Der afroamerikanische Senator Cory Booker (Demokraten) aus New Jersey forderte US-Justizministerin Loretta Lynch zusätzlich auf, gegen die »entwürdigende und unmenschliche Behandlung« von Demonstranten im Polizeigewahrsam zu ermitteln. Sie seien in Hundezwinger gesperrt worden, hätten sich nackt ausziehen müssen und seien »mit Nummern markiert worden, die ihnen auf die Haut geschrieben wurden«.

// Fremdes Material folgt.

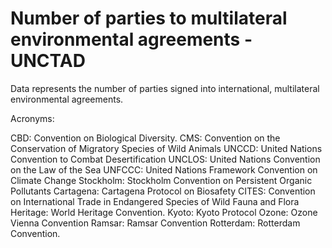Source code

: # Number of parties to multilateral environmental agreements - UNCTAD

Data represents the number of parties signed into international, multilateral environmental agreements.

Acronyms:

CBD: Convention on Biological Diversity. 
CMS: Convention on the Conservation of Migratory Species of Wild Animals 
UNCCD: United Nations Convention to Combat Desertification 
UNCLOS: United Nations Convention on the Law of the Sea 
UNFCCC: United Nations Framework Convention on Climate Change 
Stockholm: Stockholm Convention on Persistent Organic Pollutants 
Cartagena: Cartagena Protocol on Biosafety 
CITES: Convention on International Trade in Endangered Species of Wild Fauna and Flora 
Heritage: World Heritage Convention. Kyoto: Kyoto Protocol 
Ozone: Ozone Vienna Convention 
Ramsar: Ramsar Convention 
Rotterdam: Rotterdam Convention.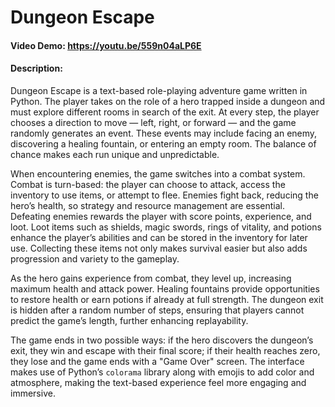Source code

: # Dungeon Escape
#### Video Demo: https://youtu.be/559n04aLP6E
#### Description:
Dungeon Escape is a text-based role-playing adventure game written in Python. The player takes on the role of a hero trapped inside a dungeon and must explore different rooms in search of the exit. At every step, the player chooses a direction to move — left, right, or forward — and the game randomly generates an event. These events may include facing an enemy, discovering a healing fountain, or entering an empty room. The balance of chance makes each run unique and unpredictable.

When encountering enemies, the game switches into a combat system. Combat is turn-based: the player can choose to attack, access the inventory to use items, or attempt to flee. Enemies fight back, reducing the hero’s health, so strategy and resource management are essential. Defeating enemies rewards the player with score points, experience, and loot. Loot items such as shields, magic swords, rings of vitality, and potions enhance the player’s abilities and can be stored in the inventory for later use. Collecting these items not only makes survival easier but also adds progression and variety to the gameplay.

As the hero gains experience from combat, they level up, increasing maximum health and attack power. Healing fountains provide opportunities to restore health or earn potions if already at full strength. The dungeon exit is hidden after a random number of steps, ensuring that players cannot predict the game’s length, further enhancing replayability.

The game ends in two possible ways: if the hero discovers the dungeon’s exit, they win and escape with their final score; if their health reaches zero, they lose and the game ends with a "Game Over" screen. The interface makes use of Python’s `colorama` library along with emojis to add color and atmosphere, making the text-based experience feel more engaging and immersive.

Unterdessen sind zwischen Freitag und Sonntag wie angekündigt die Armeeveteranen im Oceti-Sakowin-Protestcamp eingetroffen. Sie begreifen sich als »unbewaffnete Milizen«, die sich »als friedliche menschliche Schutzschilde vor die indigenen Aktivisten stellen und sie vor Übergriffen einer militarisierten Polizei schützen wollen«, wie Mintpress News berichtete. »Ich bin damals zur Armee gegangen, um meinem Land und meinem Volk zu dienen und habe das in Übersee getan«, sagte der indigene Marineveteran Brandee Paisano dem Sender CBC. »Ich hätte zwar nie gedacht, dass ich es auch hier im eigenen Land tun müsste, aber jetzt bin ich hier und tue, was ich für notwendig halte.«

Für die Reisekosten der unter dem Motto »Veterans Stand for Standing Rock« agierenden Veteranen, die aus allen Teilen der USA kommen, wurden Spenden gesammelt. Allein 50.000 US-Dollar kamen von der »National Nurses United« (NNU), der größten Krankenschwesterngewerkschaft der USA, um die Anreise einer Veteranendelegation vom Stamm der Navajo aus Arizona und New Mexico zu unterstützen. »Wir grüßen die mutigen Veteranen, die sich für die Rechte der Wasserschützer einsetzen«, erklärte NNU-Vizepräsidentin Jean Ross. Ihnen gebühre breite Unterstützung, weil es eine »wichtige Verteidigung des Rechts« sei, »sich zu versammeln und zu protestieren, ohne brutalen und ungerechtfertigten Angriffen ausgesetzt zu sein«.